Following the adoption of the Strategic Compass for Security and Defence in March 2022, the EU established an EU hybrid toolbox. The toolbox comprises the preventive, cooperative, stability-building, restrictive, and support measures as set out in the June 2022 Council conclusions on a framework for a coordinated EU response to hybrid campaigns.
The Council categorically condemns acts of sabotage targeting critical infrastructure, alongside malicious cyber operations, foreign information manipulation and interference, election meddling, and the instrumentalisation of migration. It warns that these tactics are increasingly intertwined and designed to exploit systemic vulnerabilities, underscoring the urgency of strengthening both the protection of critical infrastructure and the broader resilience of Member States against hybrid threats.
It calls on Member States to accelerate implementation of key Union frameworks, notably the NIS2 and Critical Entities Resilience directives, while stressing that the Cyber Blueprint will be central to enabling a coordinated, rapid response to large-scale cyber incidents. The Council also points to a growing policy stack, including the Preparedness Union Strategy, the ProtectEU Internal Security Strategy, and the EU Action Plan on Cable Security, as essential building blocks in reinforcing Europe’s collective defence posture against evolving hybrid risks.
The Council stresses that malicious cyber activity is rarely isolated. It is often embedded within broader hybrid campaigns targeting the European Union, its Member States, and partners, including operations carried out by non-state actors acting as state proxies. It reiterates the need to fully deploy the Cyber Diplomacy Toolbox to prevent, deter, and respond to cyber threats.
It also underscores the urgency of safeguarding maritime security and reaffirms its commitment to international law, particularly the United Nations Convention on the Law of the Sea. The Council calls for stronger collective resilience in the maritime domain, in line with the EU Maritime Security Strategy, with a focus on situational awareness, protection of critical and subsea infrastructure, and the ability to respond rapidly through coordinated civilian and military capabilities.

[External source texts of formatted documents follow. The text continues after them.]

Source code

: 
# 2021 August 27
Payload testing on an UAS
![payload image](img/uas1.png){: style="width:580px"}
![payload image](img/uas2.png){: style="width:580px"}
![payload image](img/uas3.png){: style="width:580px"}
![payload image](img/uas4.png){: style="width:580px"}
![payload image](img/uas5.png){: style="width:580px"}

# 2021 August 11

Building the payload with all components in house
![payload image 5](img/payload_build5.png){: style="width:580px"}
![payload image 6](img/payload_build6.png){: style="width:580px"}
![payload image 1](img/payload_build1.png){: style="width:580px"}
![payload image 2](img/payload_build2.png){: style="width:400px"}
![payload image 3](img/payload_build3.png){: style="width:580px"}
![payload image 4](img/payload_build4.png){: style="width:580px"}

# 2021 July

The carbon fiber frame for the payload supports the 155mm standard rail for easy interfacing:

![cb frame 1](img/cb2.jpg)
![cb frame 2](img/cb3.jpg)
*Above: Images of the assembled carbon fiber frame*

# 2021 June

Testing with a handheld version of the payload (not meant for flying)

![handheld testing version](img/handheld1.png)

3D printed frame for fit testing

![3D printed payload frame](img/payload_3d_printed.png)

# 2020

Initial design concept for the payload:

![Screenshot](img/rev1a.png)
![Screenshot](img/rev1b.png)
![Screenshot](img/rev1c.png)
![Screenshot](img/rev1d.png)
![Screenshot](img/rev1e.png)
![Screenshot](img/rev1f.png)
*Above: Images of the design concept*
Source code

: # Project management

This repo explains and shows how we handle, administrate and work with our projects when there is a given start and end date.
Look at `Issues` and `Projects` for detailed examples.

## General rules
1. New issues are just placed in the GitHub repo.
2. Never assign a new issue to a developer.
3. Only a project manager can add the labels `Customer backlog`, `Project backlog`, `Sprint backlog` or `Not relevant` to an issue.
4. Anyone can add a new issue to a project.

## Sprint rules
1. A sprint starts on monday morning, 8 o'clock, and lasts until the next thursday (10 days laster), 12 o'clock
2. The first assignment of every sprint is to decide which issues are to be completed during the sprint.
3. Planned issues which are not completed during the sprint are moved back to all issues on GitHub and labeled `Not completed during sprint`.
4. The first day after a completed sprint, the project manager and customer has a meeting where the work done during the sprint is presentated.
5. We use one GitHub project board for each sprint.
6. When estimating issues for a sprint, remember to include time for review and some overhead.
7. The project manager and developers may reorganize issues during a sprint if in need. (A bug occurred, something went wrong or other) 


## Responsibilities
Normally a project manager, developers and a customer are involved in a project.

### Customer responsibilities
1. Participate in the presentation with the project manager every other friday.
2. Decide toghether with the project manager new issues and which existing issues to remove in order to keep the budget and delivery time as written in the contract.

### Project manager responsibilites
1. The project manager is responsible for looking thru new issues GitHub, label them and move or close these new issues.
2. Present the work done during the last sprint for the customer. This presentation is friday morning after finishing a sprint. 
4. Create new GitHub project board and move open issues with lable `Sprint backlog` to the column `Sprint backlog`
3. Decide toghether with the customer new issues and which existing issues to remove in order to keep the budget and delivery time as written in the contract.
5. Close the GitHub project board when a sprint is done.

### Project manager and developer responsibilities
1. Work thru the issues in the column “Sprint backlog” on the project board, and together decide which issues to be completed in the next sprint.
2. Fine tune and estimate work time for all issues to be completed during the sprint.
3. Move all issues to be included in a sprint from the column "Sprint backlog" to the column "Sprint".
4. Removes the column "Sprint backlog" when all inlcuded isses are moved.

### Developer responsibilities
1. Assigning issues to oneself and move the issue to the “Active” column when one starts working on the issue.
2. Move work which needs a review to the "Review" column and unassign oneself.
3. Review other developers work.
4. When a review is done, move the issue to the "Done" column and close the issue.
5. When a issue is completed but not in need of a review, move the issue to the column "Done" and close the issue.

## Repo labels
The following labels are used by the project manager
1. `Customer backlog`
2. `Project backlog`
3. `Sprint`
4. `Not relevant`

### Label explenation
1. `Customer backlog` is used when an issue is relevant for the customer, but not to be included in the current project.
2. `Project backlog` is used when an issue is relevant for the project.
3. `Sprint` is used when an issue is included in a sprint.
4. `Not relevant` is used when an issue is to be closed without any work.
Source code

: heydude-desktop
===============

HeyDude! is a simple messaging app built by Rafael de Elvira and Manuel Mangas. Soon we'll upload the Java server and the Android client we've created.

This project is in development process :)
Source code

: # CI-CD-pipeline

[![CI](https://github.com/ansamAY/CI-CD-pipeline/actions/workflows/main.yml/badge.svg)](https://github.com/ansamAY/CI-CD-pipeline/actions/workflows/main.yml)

Member States are urged to intensify coordinated efforts, with support from the High Representative and the Commission, to counter hybrid threats in the air domain. These include violations of Flight Information Regions and national airspace, disruption of airport operations, and the misuse of unmanned systems, radiofrequency interference such as GNSS jamming and spoofing, cyber-attacks, and drone-enabled espionage.
The Council reiterates its determination to raise the cost of hybrid operations, including those conducted through proxies, by making full use of existing instruments. This includes the EU’s restrictive measures frameworks targeting destabilizing activities, notably those linked to Russia, as well as cyber-attacks against the Union and its Member States.

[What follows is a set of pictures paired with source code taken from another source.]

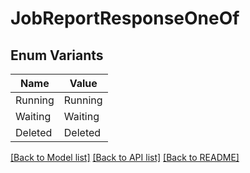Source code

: # JobReportResponseOneOf

## Enum Variants

| Name | Value |
|---- | -----|
| Running | Running |
| Waiting | Waiting |
| Deleted | Deleted |


[[Back to Model list]](../README.md#documentation-for-models) [[Back to API list]](../README.md#documentation-for-api-endpoints) [[Back to README]](../README.md)


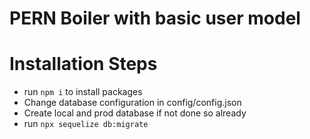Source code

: # PERN Boiler with basic user model

# Installation Steps

- run `npm i` to install packages
- Change database configuration in config/config.json
- Create local and prod database if not done so already
- run `npx sequelize db:migrate`
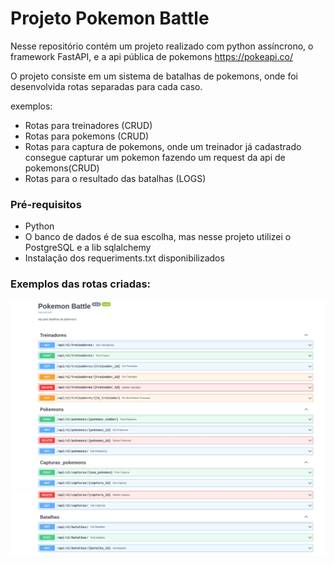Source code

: # Projeto Pokemon Battle

Nesse repositório contém um projeto realizado com python assíncrono, o framework
FastAPI, e a api pública de pokemons https://pokeapi.co/

O projeto consiste em um sistema de batalhas de pokemons, onde foi desenvolvida 
rotas separadas para cada caso.

exemplos:

- Rotas para treinadores (CRUD)
- Rotas para pokemons (CRUD)
- Rotas para captura de pokemons, onde um treinador já cadastrado consegue capturar um pokemon
fazendo um request da api de pokemons(CRUD)
- Rotas para o resultado das batalhas (LOGS)
### Pré-requisitos

- Python
- O banco de dados é de sua escolha, mas nesse projeto utilizei o PostgreSQL e a lib sqlalchemy
- Instalação dos requeriments.txt disponibilizados

### Exemplos das rotas criadas:

![Uma rota simples (get)](img/inicial.jpeg)
![Uma rota simples (get)](img/final.jpeg)


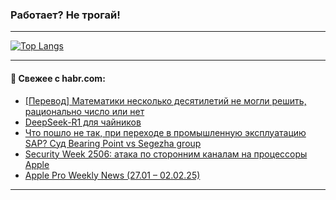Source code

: ### Работает? Не трогай!

---
<!--
#### 🛠️ Technical stack:

![Java](https://img.shields.io/badge/Java-informational?logo=Oracle&style=flat&logoColor=white&color=FF4500)
![Kotlin](https://img.shields.io/badge/Kotlin-informational?logo=Kotlin&style=flat&logoColor=white&color=774D97)
![TS](https://img.shields.io/badge/TypeScript-informational?logo=typeScript&style=flat&logoColor=black&color=017acc)
![Python](https://img.shields.io/badge/Python-informational?logo=Python&style=flat&logoColor=black&color=ffdd54) <br>
![Spring](https://img.shields.io/badge/Spring-informational?logo=Spring&style=flat&logoColor=white&color=6DB33F) 
![SpringBoot](https://img.shields.io/badge/SpringBoot-informational?logo=SpringBoot&style=flat&logoColor=white&color=6DB33F)
![Nest](https://img.shields.io/badge/NestJS-informational?logo=NestJS&style=flat&logoColor=white&color=E0234E) 
![NodeJS](https://img.shields.io/badge/NodeJS-informational?logo=node.js&style=flat&logoColor=white&color=70A760)<br>
![PostgreSQL](https://img.shields.io/badge/PostgreSQL-informational?logo=PostgreSQL&style=flat&logoColor=white&color=DAA520)
![MongoDB](https://img.shields.io/badge/MongoDB-informational?logo=MongoDB&style=flat&logoColor=white&color=870000)
![Apache](https://img.shields.io/badge/Apache-informational?logo=apache&style=flat&logoColor=white&color=f74e28)

___ 
-->

<!--- #### 🛠️ : --->

[![Top Langs](https://github-readme-stats-82jvfl3w3-advtsettinggmailcoms-projects.vercel.app/api/top-langs/?username=zloylis&langs_count=10&hide_title=true&title_color=e6edf3&size_weight=0.5&count_weight=0.5&layout=compact&hide_progress=true&hide_border=true&theme=dracula)](https://github.com/zloylis)

<!---


####  :octocat:&nbsp;&nbsp; Статистика:

![GitHub stats](https://github-readme-stats-u2qms2cxw-advtsettinggmailcoms-projects.vercel.app/api?username=zloylis&show_icons=true&hide_border=true&theme=dracula&title_color=e6edf3&include_all_commits=true&count_private=true&hide_rank=false&hide_title=true&rank_icon=github)
-->
---

#### 💬 Свежее с habr.com:

<!-- BLOG-POST-LIST:START -->
- [[Перевод] Математики несколько десятилетий не могли решить, рационально число или нет](https://habr.com/ru/articles/879188/?utm_source=habrahabr&utm_medium=rss&utm_campaign=879188)
- [DeepSeek-R1 для чайников](https://habr.com/ru/articles/879178/?utm_source=habrahabr&utm_medium=rss&utm_campaign=879178)
- [Что пошло не так, при переходе в промышленную эксплуатацию SAP? Суд Bearing Point vs Segezha group](https://habr.com/ru/articles/879156/?utm_source=habrahabr&utm_medium=rss&utm_campaign=879156)
- [Security Week 2506: атака по сторонним каналам на процессоры Apple](https://habr.com/ru/companies/kaspersky/articles/878996/?utm_source=habrahabr&utm_medium=rss&utm_campaign=878996)
- [Apple Pro Weekly News &lpar;27.01 – 02.02.25&rpar;](https://habr.com/ru/articles/879142/?utm_source=habrahabr&utm_medium=rss&utm_campaign=879142)
<!-- BLOG-POST-LIST:END -->

---
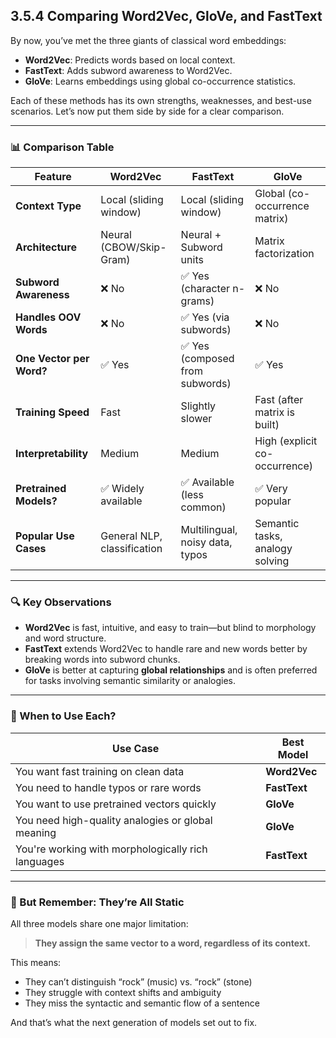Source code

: 
## **3.5.4 Comparing Word2Vec, GloVe, and FastText**

By now, you’ve met the three giants of classical word embeddings:

* **Word2Vec**: Predicts words based on local context.
* **FastText**: Adds subword awareness to Word2Vec.
* **GloVe**: Learns embeddings using global co-occurrence statistics.

Each of these methods has its own strengths, weaknesses, and best-use scenarios. Let’s now put them side by side for a clear comparison.

---

### 📊 Comparison Table

| Feature                  | **Word2Vec**                | **FastText**                    | **GloVe**                       |
| ------------------------ | --------------------------- | ------------------------------- | ------------------------------- |
| **Context Type**         | Local (sliding window)      | Local (sliding window)          | Global (co-occurrence matrix)   |
| **Architecture**         | Neural (CBOW/Skip-Gram)     | Neural + Subword units          | Matrix factorization            |
| **Subword Awareness**    | ❌ No                        | ✅ Yes (character n-grams)       | ❌ No                            |
| **Handles OOV Words**    | ❌ No                        | ✅ Yes (via subwords)            | ❌ No                            |
| **One Vector per Word?** | ✅ Yes                       | ✅ Yes (composed from subwords)  | ✅ Yes                           |
| **Training Speed**       | Fast                        | Slightly slower                 | Fast (after matrix is built)    |
| **Interpretability**     | Medium                      | Medium                          | High (explicit co-occurrence)   |
| **Pretrained Models?**   | ✅ Widely available          | ✅ Available (less common)       | ✅ Very popular                  |
| **Popular Use Cases**    | General NLP, classification | Multilingual, noisy data, typos | Semantic tasks, analogy solving |

---

### 🔍 Key Observations

* **Word2Vec** is fast, intuitive, and easy to train—but blind to morphology and word structure.
* **FastText** extends Word2Vec to handle rare and new words better by breaking words into subword chunks.
* **GloVe** is better at capturing **global relationships** and is often preferred for tasks involving semantic similarity or analogies.

---

### 🎯 When to Use Each?

| Use Case                                           | Best Model   |
| -------------------------------------------------- | ------------ |
| You want fast training on clean data               | **Word2Vec** |
| You need to handle typos or rare words             | **FastText** |
| You want to use pretrained vectors quickly         | **GloVe**    |
| You need high-quality analogies or global meaning  | **GloVe**    |
| You're working with morphologically rich languages | **FastText** |

---

### 🧠 But Remember: They’re All Static

All three models share one major limitation:

> **They assign the same vector to a word, regardless of its context.**

This means:

* They can’t distinguish “rock” (music) vs. “rock” (stone)
* They struggle with context shifts and ambiguity
* They miss the syntactic and semantic flow of a sentence

And that’s what the next generation of models set out to fix.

It further welcomes the deployment of FIMI (foreign information manipulation and interference) monitoring tools across all CSDP (Common Security and Defence Policy) missions and operations, stressing the need for continued training, detection capabilities, and operational and analytical support to strengthen resilience against FIMI. The Council also recognizes the EU Cyber Defence Coordination Centre as a central initiative to enhance cyber situational awareness across missions and operations.
After rolling out a new cybersecurity package to bolster resilience against escalating threats, the European Commission introduced an ICT Supply Chain Security Toolbox, setting out a coordinated EU framework to identify, assess and mitigate risks across critical technology supply chains. The toolbox outlines key risk scenarios and recommends targeted measures, including tighter scrutiny of critical suppliers, adoption of multi-vendor strategies and steps to reduce reliance on high-risk vendors. It is designed to give Member States a practical, operational structure to strengthen supply chain security.